→ **Task item**
Your answer should be each line of the entries that contains the word "itemsControl", copied in full.

→ **Exercise input**

+---+

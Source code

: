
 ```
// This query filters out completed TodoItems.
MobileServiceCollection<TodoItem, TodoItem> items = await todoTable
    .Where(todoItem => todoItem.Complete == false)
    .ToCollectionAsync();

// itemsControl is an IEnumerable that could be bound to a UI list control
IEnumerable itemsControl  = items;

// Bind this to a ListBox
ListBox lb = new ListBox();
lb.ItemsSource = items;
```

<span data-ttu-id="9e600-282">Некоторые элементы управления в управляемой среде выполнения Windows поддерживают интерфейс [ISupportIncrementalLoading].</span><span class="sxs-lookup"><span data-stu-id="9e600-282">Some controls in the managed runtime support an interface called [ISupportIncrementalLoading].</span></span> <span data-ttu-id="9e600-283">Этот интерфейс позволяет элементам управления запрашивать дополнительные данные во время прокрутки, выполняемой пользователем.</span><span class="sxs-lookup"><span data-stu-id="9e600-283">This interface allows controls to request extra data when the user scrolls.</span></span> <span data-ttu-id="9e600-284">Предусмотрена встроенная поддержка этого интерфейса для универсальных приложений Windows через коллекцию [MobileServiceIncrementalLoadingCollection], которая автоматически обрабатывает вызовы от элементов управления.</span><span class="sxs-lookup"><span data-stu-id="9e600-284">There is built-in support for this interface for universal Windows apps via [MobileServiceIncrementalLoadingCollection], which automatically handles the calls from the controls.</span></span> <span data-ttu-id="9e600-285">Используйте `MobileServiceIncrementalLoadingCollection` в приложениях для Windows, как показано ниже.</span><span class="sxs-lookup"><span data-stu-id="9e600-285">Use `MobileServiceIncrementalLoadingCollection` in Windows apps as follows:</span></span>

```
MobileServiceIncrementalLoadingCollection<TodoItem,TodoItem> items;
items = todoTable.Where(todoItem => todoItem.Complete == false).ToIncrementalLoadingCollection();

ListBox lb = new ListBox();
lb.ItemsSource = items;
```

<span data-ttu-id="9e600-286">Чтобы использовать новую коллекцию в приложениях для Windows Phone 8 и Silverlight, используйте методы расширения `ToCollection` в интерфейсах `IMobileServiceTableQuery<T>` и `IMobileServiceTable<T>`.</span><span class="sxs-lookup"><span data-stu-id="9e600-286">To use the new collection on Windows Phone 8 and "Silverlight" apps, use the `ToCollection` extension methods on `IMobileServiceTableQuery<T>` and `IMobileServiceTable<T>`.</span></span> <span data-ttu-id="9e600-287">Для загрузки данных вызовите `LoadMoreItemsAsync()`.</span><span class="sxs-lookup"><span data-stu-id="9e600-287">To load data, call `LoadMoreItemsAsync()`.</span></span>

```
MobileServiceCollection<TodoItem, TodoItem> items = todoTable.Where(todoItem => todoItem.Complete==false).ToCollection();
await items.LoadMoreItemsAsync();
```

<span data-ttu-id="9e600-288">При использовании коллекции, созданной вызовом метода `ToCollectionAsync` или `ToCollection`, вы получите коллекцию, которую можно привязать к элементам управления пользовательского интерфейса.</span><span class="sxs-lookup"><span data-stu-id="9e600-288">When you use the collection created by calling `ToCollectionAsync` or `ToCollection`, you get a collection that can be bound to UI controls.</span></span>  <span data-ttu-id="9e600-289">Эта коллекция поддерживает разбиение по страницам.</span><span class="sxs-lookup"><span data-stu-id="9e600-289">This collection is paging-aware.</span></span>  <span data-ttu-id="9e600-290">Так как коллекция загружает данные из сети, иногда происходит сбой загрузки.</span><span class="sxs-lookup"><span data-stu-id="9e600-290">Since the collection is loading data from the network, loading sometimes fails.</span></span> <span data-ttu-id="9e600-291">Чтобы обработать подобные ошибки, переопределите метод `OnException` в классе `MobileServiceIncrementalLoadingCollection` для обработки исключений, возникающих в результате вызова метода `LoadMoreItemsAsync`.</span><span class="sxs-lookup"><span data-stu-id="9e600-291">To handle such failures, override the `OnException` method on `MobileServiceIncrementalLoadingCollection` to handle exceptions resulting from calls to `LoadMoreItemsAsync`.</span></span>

+---+

→ **Output below**
// itemsControl is an IEnumerable that could be bound to a UI list control
IEnumerable itemsControl  = items;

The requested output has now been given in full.